Close attention should be paid to what He said with care taken not to read
into it what He did not say. Explicitly, He declared, “For the Son of man is
not come to destroy men’s lives, but to save them.”
He did not say,
“The Son of man is come to save all who will be saved and then to destroy the
remainder.”
But this is what
the Saviour would have had to say if the accepted view of God’s ways is
correct. Furthermore, He would have been obliged to demonstrate the veracity
of His words by destroying every Samaritan whose rejection of Him was final.
But He neither spoke such words nor performed such actions.
Instead with great
plainness, He said, “The Son of man is
not come to destroy men’s lives . . .”
Men set out to
achieve with the best of intentions and noble principles, only to find that
they did not realize the complications which would arise. Too often, they
then compromise their principles and modify their plans to meet the
unexpected.
It is not so with
God. At the outset, He is fully aware of every difficulty which will develop.
In the fullness of that foreknowledge, He outlines the course He will pursue.
With infallible consistency thereafter, He adheres to His stated principles.

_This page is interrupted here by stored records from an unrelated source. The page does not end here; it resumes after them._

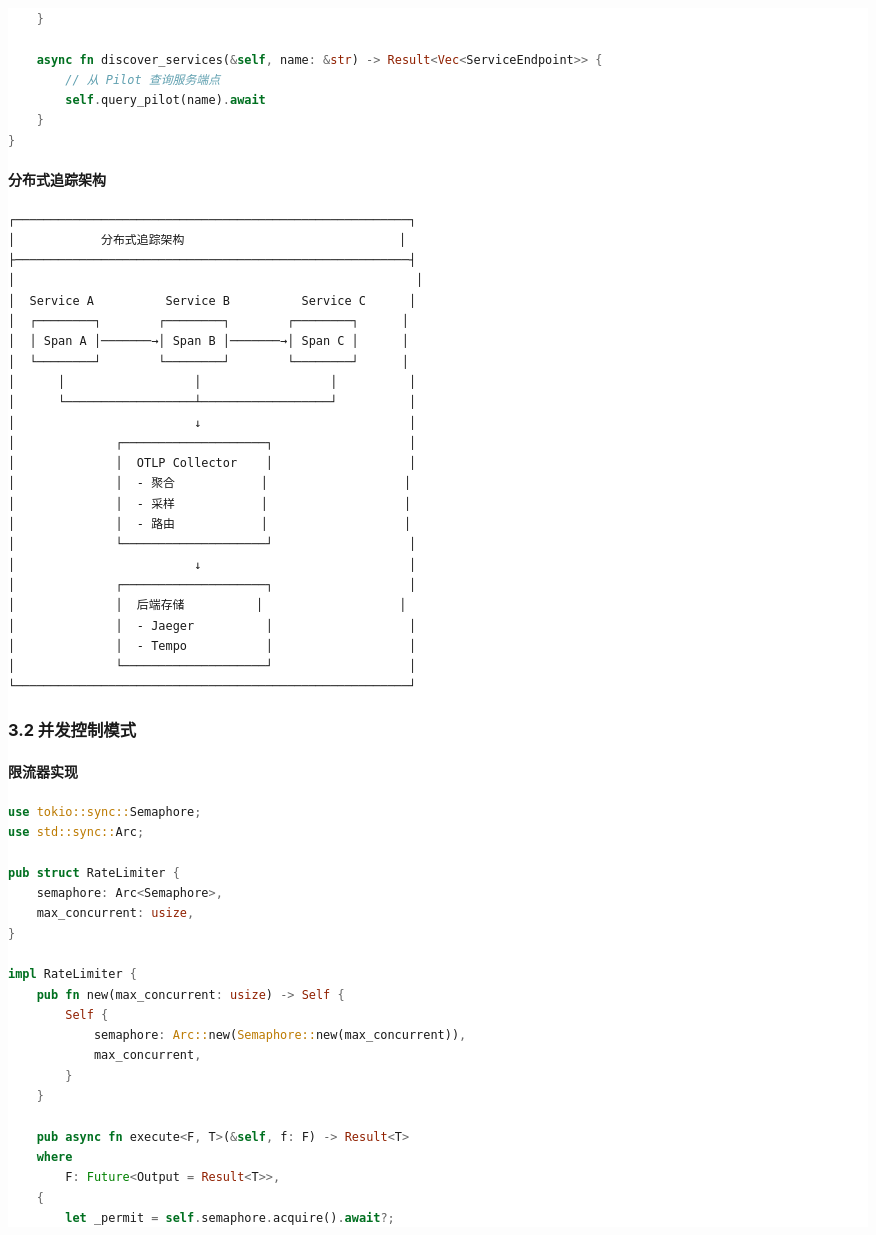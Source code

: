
 ```rust
    }
    
    async fn discover_services(&self, name: &str) -> Result<Vec<ServiceEndpoint>> {
        // 从 Pilot 查询服务端点
        self.query_pilot(name).await
    }
}
```

#### 分布式追踪架构

```text
┌───────────────────────────────────────────────────────┐
│            分布式追踪架构                              │
├───────────────────────────────────────────────────────┤
│                                                        │
│  Service A          Service B          Service C      │
│  ┌────────┐        ┌────────┐        ┌────────┐      │
│  │ Span A │───────→│ Span B │───────→│ Span C │      │
│  └────────┘        └────────┘        └────────┘      │
│      │                  │                  │          │
│      └──────────────────┴──────────────────┘          │
│                         ↓                             │
│              ┌────────────────────┐                   │
│              │  OTLP Collector    │                   │
│              │  - 聚合            │                   │
│              │  - 采样            │                   │
│              │  - 路由            │                   │
│              └────────────────────┘                   │
│                         ↓                             │
│              ┌────────────────────┐                   │
│              │  后端存储          │                   │
│              │  - Jaeger          │                   │
│              │  - Tempo           │                   │
│              └────────────────────┘                   │
└───────────────────────────────────────────────────────┘
```

### 3.2 并发控制模式

#### 限流器实现

```rust
use tokio::sync::Semaphore;
use std::sync::Arc;

pub struct RateLimiter {
    semaphore: Arc<Semaphore>,
    max_concurrent: usize,
}

impl RateLimiter {
    pub fn new(max_concurrent: usize) -> Self {
        Self {
            semaphore: Arc::new(Semaphore::new(max_concurrent)),
            max_concurrent,
        }
    }
    
    pub async fn execute<F, T>(&self, f: F) -> Result<T>
    where
        F: Future<Output = Result<T>>,
    {
        let _permit = self.semaphore.acquire().await?;
```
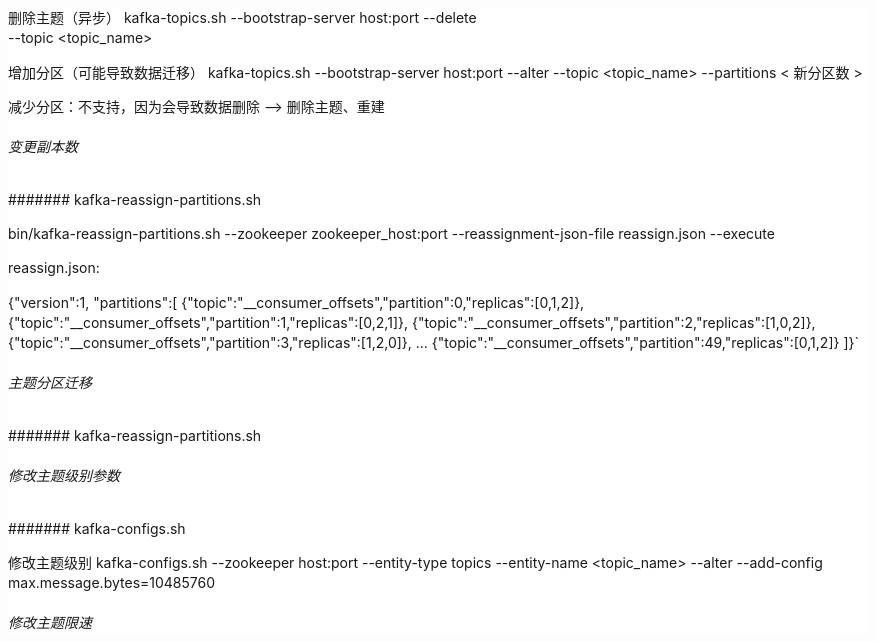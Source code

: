 删除主题（异步）
kafka-topics.sh 
  --bootstrap-server host:port 
  --delete  
  --topic <topic_name>

增加分区（可能导致数据迁移）
kafka-topics.sh 
  --bootstrap-server host:port 
  --alter 
  --topic <topic_name> 
  --partitions < 新分区数 >

减少分区：不支持，因为会导致数据删除
--> 删除主题、重建



###### 变更副本数

####### kafka-reassign-partitions.sh

bin/kafka-reassign-partitions.sh 
  --zookeeper zookeeper_host:port 
  --reassignment-json-file reassign.json 
  --execute

reassign.json:

{"version":1, "partitions":[
 {"topic":"__consumer_offsets","partition":0,"replicas":[0,1,2]}, 
  {"topic":"__consumer_offsets","partition":1,"replicas":[0,2,1]},
  {"topic":"__consumer_offsets","partition":2,"replicas":[1,0,2]},
  {"topic":"__consumer_offsets","partition":3,"replicas":[1,2,0]},
  ...
  {"topic":"__consumer_offsets","partition":49,"replicas":[0,1,2]}
]}`



###### 主题分区迁移

####### kafka-reassign-partitions.sh

###### 修改主题级别参数

####### kafka-configs.sh

修改主题级别
kafka-configs.sh 
  --zookeeper host:port 
  --entity-type topics 
  --entity-name <topic_name> 
  --alter 
  --add-config max.message.bytes=10485760


###### 修改主题限速
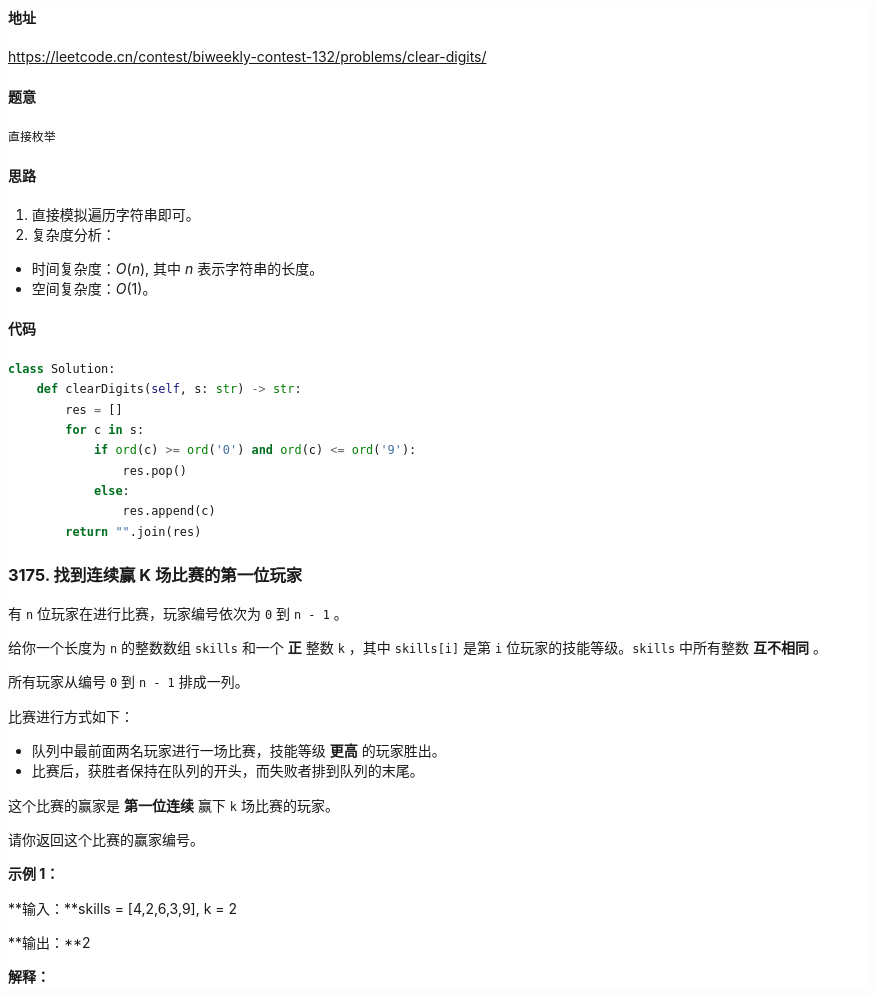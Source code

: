 #### 地址

https://leetcode.cn/contest/biweekly-contest-132/problems/clear-digits/

#### 题意

    直接枚举

#### 思路

1. 直接模拟遍历字符串即可。
2. 复杂度分析：

+ 时间复杂度：$O(n )$, 其中 $n$ 表示字符串的长度。
+ 空间复杂度：$O(1)$。

#### 代码

```python
class Solution:
    def clearDigits(self, s: str) -> str:
        res = []
        for c in s:
            if ord(c) >= ord('0') and ord(c) <= ord('9'):
                res.pop()
            else:
                res.append(c)
        return "".join(res)
```





### 3175. 找到连续赢 K 场比赛的第一位玩家

有 `n` 位玩家在进行比赛，玩家编号依次为 `0` 到 `n - 1` 。

给你一个长度为 `n` 的整数数组 `skills` 和一个 **正** 整数 `k` ，其中 `skills[i]` 是第 `i` 位玩家的技能等级。`skills` 中所有整数 **互不相同** 。

所有玩家从编号 `0` 到 `n - 1` 排成一列。

比赛进行方式如下：

- 队列中最前面两名玩家进行一场比赛，技能等级 **更高** 的玩家胜出。
- 比赛后，获胜者保持在队列的开头，而失败者排到队列的末尾。

这个比赛的赢家是 **第一位连续** 赢下 `k` 场比赛的玩家。

请你返回这个比赛的赢家编号。

 

**示例 1：**

**输入：**skills = [4,2,6,3,9], k = 2

**输出：**2

**解释：**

No pressure can be mounted sufficient to cause the least deviation.
When Christ said
that He did not come to destroy men’s lives, we can be assured of the
absolute reliability of those words. Therefore, we can know that He did not
destroy when He came. Further, inasmuch as He did only what the Father did,
then we can know that the Father does not come to destroy us. Christ came
only to save. Likewise, the Father comes to us as a Saviour and a Saviour
only.
“It is no part of
Christ’s mission to compel men to receive Him. It is Satan, and men actuated
by his spirit, that seek to compel the conscience.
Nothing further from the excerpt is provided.